“During a recent residency in Vienna I spent time studying Gustav Klimt’s paintings. His group compositions, especially The bride, death and life, and The maiden called to me. I saw in them the joy and anguish of being alive; of loving, dying, and changing. The figures twist and fold like windblown petals or eddies in water, movements not unlike those in my marbled surfaces. I allowed his influence to mingle with other inspirations: Brazilian textiles, ornate jewelry, and natural forms embedding ideas of cultural hybridity and the decorative as political.

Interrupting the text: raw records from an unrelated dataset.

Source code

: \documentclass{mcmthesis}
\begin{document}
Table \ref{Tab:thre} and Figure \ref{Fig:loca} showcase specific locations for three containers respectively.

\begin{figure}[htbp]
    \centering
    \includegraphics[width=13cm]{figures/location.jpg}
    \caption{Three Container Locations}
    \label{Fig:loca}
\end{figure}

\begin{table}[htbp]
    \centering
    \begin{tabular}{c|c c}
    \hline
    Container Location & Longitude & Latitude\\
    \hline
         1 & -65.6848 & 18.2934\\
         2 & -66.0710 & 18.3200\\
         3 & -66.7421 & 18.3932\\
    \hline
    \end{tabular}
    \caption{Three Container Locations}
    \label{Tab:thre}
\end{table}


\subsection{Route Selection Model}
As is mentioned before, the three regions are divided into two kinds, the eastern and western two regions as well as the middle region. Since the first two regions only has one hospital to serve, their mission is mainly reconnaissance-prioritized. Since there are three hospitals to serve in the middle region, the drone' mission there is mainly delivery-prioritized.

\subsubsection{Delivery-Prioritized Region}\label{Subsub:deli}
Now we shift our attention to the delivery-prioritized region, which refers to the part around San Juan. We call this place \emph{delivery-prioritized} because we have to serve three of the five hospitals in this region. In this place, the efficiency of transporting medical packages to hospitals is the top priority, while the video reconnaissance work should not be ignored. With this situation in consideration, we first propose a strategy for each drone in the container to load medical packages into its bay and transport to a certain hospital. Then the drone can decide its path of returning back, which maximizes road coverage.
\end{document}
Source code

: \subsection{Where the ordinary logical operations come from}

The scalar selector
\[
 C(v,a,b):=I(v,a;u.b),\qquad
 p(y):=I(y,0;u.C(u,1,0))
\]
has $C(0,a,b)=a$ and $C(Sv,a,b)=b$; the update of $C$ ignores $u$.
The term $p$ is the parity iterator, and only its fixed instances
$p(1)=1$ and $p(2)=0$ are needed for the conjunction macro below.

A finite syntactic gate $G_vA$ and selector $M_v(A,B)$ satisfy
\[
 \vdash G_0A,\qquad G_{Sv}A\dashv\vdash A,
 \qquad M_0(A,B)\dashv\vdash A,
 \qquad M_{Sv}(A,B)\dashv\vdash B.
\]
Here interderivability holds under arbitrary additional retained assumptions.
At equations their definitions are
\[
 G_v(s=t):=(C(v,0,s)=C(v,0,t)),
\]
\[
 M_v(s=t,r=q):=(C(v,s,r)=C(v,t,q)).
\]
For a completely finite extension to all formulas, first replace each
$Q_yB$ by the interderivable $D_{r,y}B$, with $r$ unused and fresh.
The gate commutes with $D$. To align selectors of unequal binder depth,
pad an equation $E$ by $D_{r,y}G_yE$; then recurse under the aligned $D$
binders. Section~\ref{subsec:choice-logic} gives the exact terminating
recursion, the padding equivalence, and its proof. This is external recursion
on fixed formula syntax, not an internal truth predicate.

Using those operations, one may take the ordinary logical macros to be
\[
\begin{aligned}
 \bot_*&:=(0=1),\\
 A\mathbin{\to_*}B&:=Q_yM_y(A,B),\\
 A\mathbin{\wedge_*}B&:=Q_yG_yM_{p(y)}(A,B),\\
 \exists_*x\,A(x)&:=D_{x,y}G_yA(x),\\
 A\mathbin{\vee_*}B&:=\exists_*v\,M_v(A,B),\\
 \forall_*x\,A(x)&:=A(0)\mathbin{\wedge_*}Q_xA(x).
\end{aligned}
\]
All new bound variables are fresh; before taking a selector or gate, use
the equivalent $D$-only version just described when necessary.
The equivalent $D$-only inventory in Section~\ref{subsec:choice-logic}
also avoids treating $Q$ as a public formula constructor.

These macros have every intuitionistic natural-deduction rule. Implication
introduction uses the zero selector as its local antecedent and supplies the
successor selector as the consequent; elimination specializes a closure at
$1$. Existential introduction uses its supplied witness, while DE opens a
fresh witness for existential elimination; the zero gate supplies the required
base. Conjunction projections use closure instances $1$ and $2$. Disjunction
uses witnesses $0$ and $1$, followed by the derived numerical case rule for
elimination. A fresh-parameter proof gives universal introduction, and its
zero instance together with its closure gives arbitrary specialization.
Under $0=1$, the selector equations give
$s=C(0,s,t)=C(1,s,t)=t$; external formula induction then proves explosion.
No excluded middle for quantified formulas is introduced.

Underlying all is a belief I hold close: that nature and humanity are not separate. I draw from the wisdom of ecofeminism, which recognizes the parallels between how we treat the Earth and how we treat one another. In every brushstroke and form, I try to reflect a world that honors care over control, harmony over hierarchy. Ecofeminism reminds me that all life is sacred, that we are part of a cycle of birth, growth, death, and renewal.”

(Text by Dinorá Justice)

Dinorá Justice was the recipient of the Mass Cultural Council Artist Fellowship in Painting in 2022 and the School of the Museum of Fine Arts, Boston/Tufts University Traveling Fellowship in 2020, the latter leading to a solo exhibition of new work at the Museum of Fine Arts, Boston in November of 2023.